Per contro, nell'ambito dell'I.S.I, l'Agenzia delle Entrate ha ritenuto non ipotizzabile una fattispecie di illecito continuato: “Diversamente avviene per l'imposta sugli intrattenimenti (e connessa IVA forfetaria) nell'ambito della quale non è dato distinguere tra violazione prodromica e violazione finale e non è quindi configurabile la nozione di progressione (nella quale le violazioni più lievi rimangono "assorbite" da quella più grave)”.
Come si nota, per l'Imposta sugli Intrattenimenti, l'Amministrazione ritiene che si debba applicare l'art. 12, c. 1, D.lgs. n. 472/1997, il quale limita la possibilità del cumulo giuridico alle sole ipotesi di più violazioni “formali”.
Ne segue che, considerando il mancato rilascio del titolo di accesso-violazione di carattere “sostanziale”, l'Agenzia delle Entrate ha stabilito che “la sanzione irrogabile in presenza di più violazioni deve necessariamente essere commisurata all'imposta corrispondente all'importo non documentato per tutti i titoli non rilasciati (cosiddetto cumulo materiale)”.
Conclusioni
Da un lato, la riforma del 1997 ha sicuramente modernizzato l'apparato sanzionatorio nell'imposta de qua, abolendo la soprattassa e tipizzando maggiormente le condotte illecite (si pensi all'abrogazione dell'art. 35, d.P.R. n. 640/1972, rubricato come l'art. 33, e cioè anch'esso “Altre violazioni”, che prevedeva una pena pecuniaria “Per le violazioni alle norme del presente decreto per le quali non sia prevista una specifica sanzione”).
Dall'altro lato, anche lo spirito della Legge Delega n. 23/2014 sembra possa dirsi rispettato, perché risultano, come detto, accorpate alcune fattispecie particolari e sicuramente il legislatore si è mosso in ottica di favor rei, “modernizzando” l'intero impianto sanzionatorio.

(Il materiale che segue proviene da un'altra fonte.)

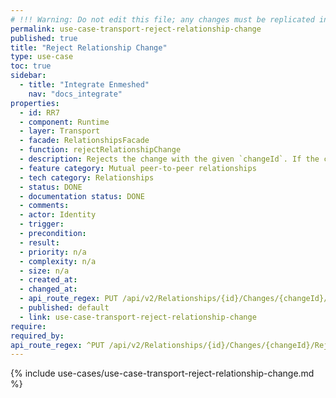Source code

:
 ```yaml
---
# !!! Warning: Do not edit this file; any changes must be replicated in Excel !!!
permalink: use-case-transport-reject-relationship-change
published: true
title: "Reject Relationship Change"
type: use-case
toc: true
sidebar:
  - title: "Integrate Enmeshed"
    nav: "docs_integrate"
properties:
  - id: RR7
  - component: Runtime
  - layer: Transport
  - facade: RelationshipsFacade
  - function: rejectRelationshipChange
  - description: Rejects the change with the given `changeId`. If the change exists but belongs to another relationship, this call will fail and return status 404.
  - feature category: Mutual peer-to-peer relationships
  - tech category: Relationships
  - status: DONE
  - documentation status: DONE
  - comments:
  - actor: Identity
  - trigger:
  - precondition:
  - result:
  - priority: n/a
  - complexity: n/a
  - size: n/a
  - created_at:
  - changed_at:
  - api_route_regex: PUT /api/v2/Relationships/{id}/Changes/{changeId}/Reject
  - published: default
  - link: use-case-transport-reject-relationship-change
require:
required_by:
api_route_regex: ^PUT /api/v2/Relationships/{id}/Changes/{changeId}/Reject$
---
```


{% include use-cases/use-case-transport-reject-relationship-change.md %}
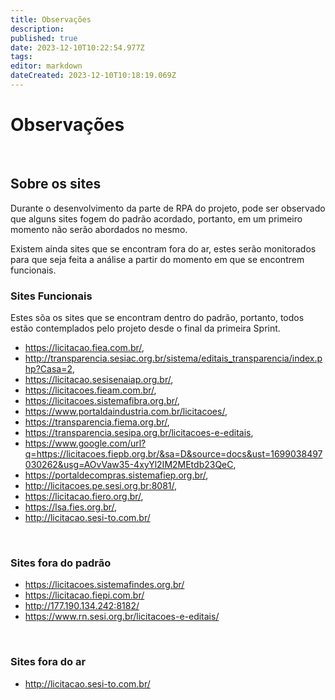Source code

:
 ```yaml
---
title: Observações
description: 
published: true
date: 2023-12-10T10:22:54.977Z
tags: 
editor: markdown
dateCreated: 2023-12-10T10:18:19.069Z
---
```


# Observações
<br>

## Sobre os sites
Durante o desenvolvimento da parte de RPA do projeto, pode ser observado que alguns sites fogem do padrão acordado, portanto, em um primeiro momento não serão abordados no mesmo.

Existem ainda sites que se encontram fora do ar, estes serão monitorados para que seja feita a análise a partir do momento em que se encontrem funcionais.
<br>

### Sites Funcionais

Estes sõa os sites que se encontram dentro do padrão, portanto, todos estão contemplados pelo projeto desde o final da primeira Sprint.

- https://licitacao.fiea.com.br/,
- http://transparencia.sesiac.org.br/sistema/editais_transparencia/index.php?Casa=2,
- https://licitacao.sesisenaiap.org.br/,
- https://licitacoes.fieam.com.br/,
- https://licitacoes.sistemafibra.org.br/,
- https://www.portaldaindustria.com.br/licitacoes/,
- https://transparencia.fiema.org.br/,
- https://transparencia.sesipa.org.br/licitacoes-e-editais,
- https://www.google.com/url?q=https://licitacoes.fiepb.org.br/&sa=D&source=docs&ust=1699038497030262&usg=AOvVaw35-4xyYl2IM2MEtdb23QeC,
- https://portaldecompras.sistemafiep.org.br/,
- http://licitacoes.pe.sesi.org.br:8081/,
- https://licitacao.fiero.org.br/,
- https://lsa.fies.org.br/,
- http://licitacao.sesi-to.com.br/

<br>

### Sites fora do padrão
- https://licitacoes.sistemafindes.org.br/
- https://licitacao.fiepi.com.br/
- http://177.190.134.242:8182/
- https://www.rn.sesi.org.br/licitacoes-e-editais/

<br>

### Sites fora do ar
- http://licitacao.sesi-to.com.br/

Ciò che pare debba essere rivista, oggi, è la posizione espressa dall'Amministrazione circa l'illecito continuato, soprattutto in virtù delle indicazioni che hanno accompagnato l'entrata in vigore del D.lgs. n. 473/1997. Ciò che si vuol dire è che sembra possibile l'applicazione dell'illecito continuato anche in caso di più mancati rilasci di titoli di accesso ai fini dell'I.S.I.
Le argomentazioni in tal senso sono molteplici.
In primis, rispetto alla formulazione dell'art. 32, c. 3, d.P.R. n. 640/1972, vigente nel 2001 (cioè quando si sono espresse le Entrate), l'art. 30, c. 1, lett. c), D.lgs. n. 158/2015, ha introdotto una sanzione minima irrogabile nei casi di mancato rilascio di titoli di accessoetc, pari ad € 500,00. L'argomentazione non può che deporre a favore della tesi espressa, perché la previsione dell'irrogazione di una sanzione, seppur minimale, garantisce la funzione afflittiva della pena.
Inoltre si ricorda che, nell'ordinamento tributario, il criterio di collegamento tra le varie violazioni deve avere carattere oggettivo e deve improntare le condotte dell'agente al pregiudizio, quanto meno potenziale, alla determinazione della base imponibile, ovvero alla liquidazione anche periodica del tributo; ancora, a sostegno della tesi espressa, si evidenzia che nel diritto tributario sono residuali le ipotesi in cui le violazioni non pregiudichino – o tendano a pregiudicare – la determinazione dell'imponibile o la liquidazione periodica dei tributi. Del resto, se il criterio per stabilire un collegamento tra le varie violazioni deve tenere conto di circostanze in fatto concrete, se si deve cioè mettere l'accento non sull'elemento psicologico dell'agente, ma sull'obiettiva convergenza di più condotte volte ad evadere il tributo, allora pare che si possa applicare, anche nei casi di cui all'art. 32, c. 3, d.P.R. n. 640/1972, l'istituto della continuazione previsto dall'art. 12, c. 2, D.lgs. n. 472/1997.